[Collected data]

.....

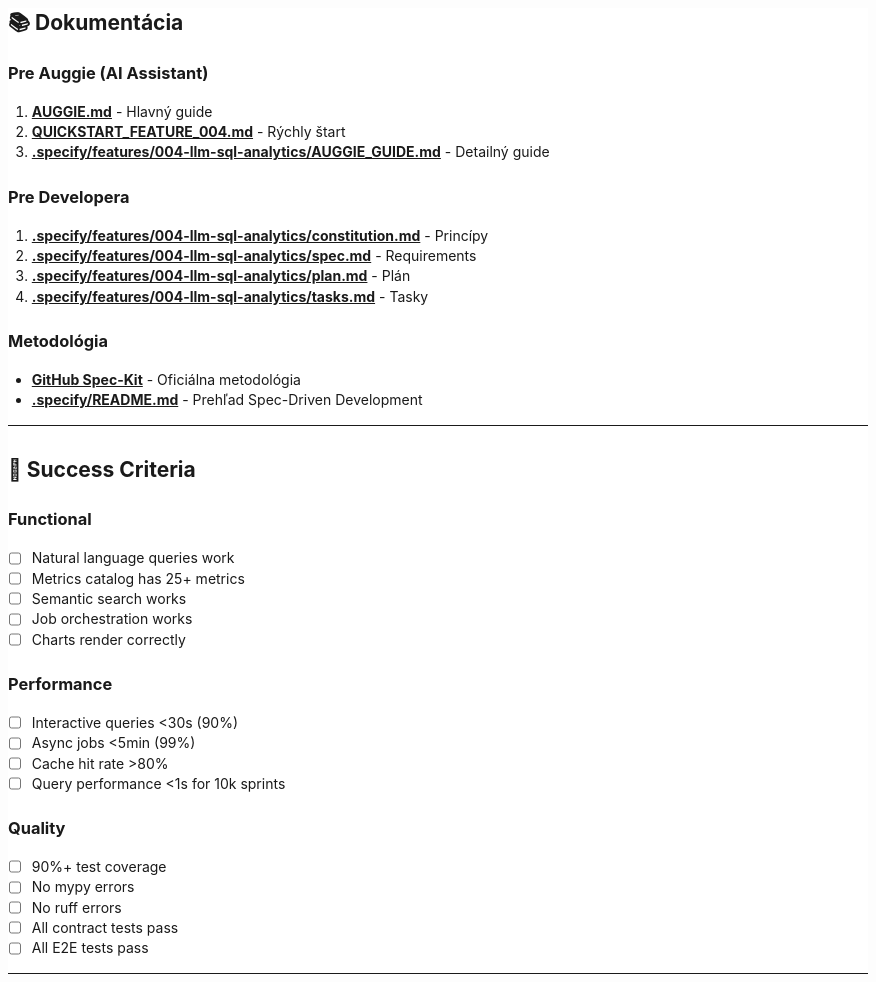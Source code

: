 
## 📚 Dokumentácia

### Pre Auggie (AI Assistant)
1. **[AUGGIE.md](AUGGIE.md)** - Hlavný guide
2. **[QUICKSTART_FEATURE_004.md](QUICKSTART_FEATURE_004.md)** - Rýchly štart
3. **[.specify/features/004-llm-sql-analytics/AUGGIE_GUIDE.md](.specify/features/004-llm-sql-analytics/AUGGIE_GUIDE.md)** - Detailný guide

### Pre Developera
1. **[.specify/features/004-llm-sql-analytics/constitution.md](.specify/features/004-llm-sql-analytics/constitution.md)** - Princípy
2. **[.specify/features/004-llm-sql-analytics/spec.md](.specify/features/004-llm-sql-analytics/spec.md)** - Requirements
3. **[.specify/features/004-llm-sql-analytics/plan.md](.specify/features/004-llm-sql-analytics/plan.md)** - Plán
4. **[.specify/features/004-llm-sql-analytics/tasks.md](.specify/features/004-llm-sql-analytics/tasks.md)** - Tasky

### Metodológia
- **[GitHub Spec-Kit](https://github.com/github/spec-kit)** - Oficiálna metodológia
- **[.specify/README.md](.specify/README.md)** - Prehľad Spec-Driven Development

---

## 🎯 Success Criteria

### Functional
- [ ] Natural language queries work
- [ ] Metrics catalog has 25+ metrics
- [ ] Semantic search works
- [ ] Job orchestration works
- [ ] Charts render correctly

### Performance
- [ ] Interactive queries <30s (90%)
- [ ] Async jobs <5min (99%)
- [ ] Cache hit rate >80%
- [ ] Query performance <1s for 10k sprints

### Quality
- [ ] 90%+ test coverage
- [ ] No mypy errors
- [ ] No ruff errors
- [ ] All contract tests pass
- [ ] All E2E tests pass

---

.....

# What the task requires:
Return every line from the entries that holds the string "guide".

# Response:
1. **[AUGGIE.md](AUGGIE.md)** - Hlavný guide
3. **[.specify/features/004-llm-sql-analytics/AUGGIE_GUIDE.md](.specify/features/004-llm-sql-analytics/AUGGIE_GUIDE.md)** - Detailný guide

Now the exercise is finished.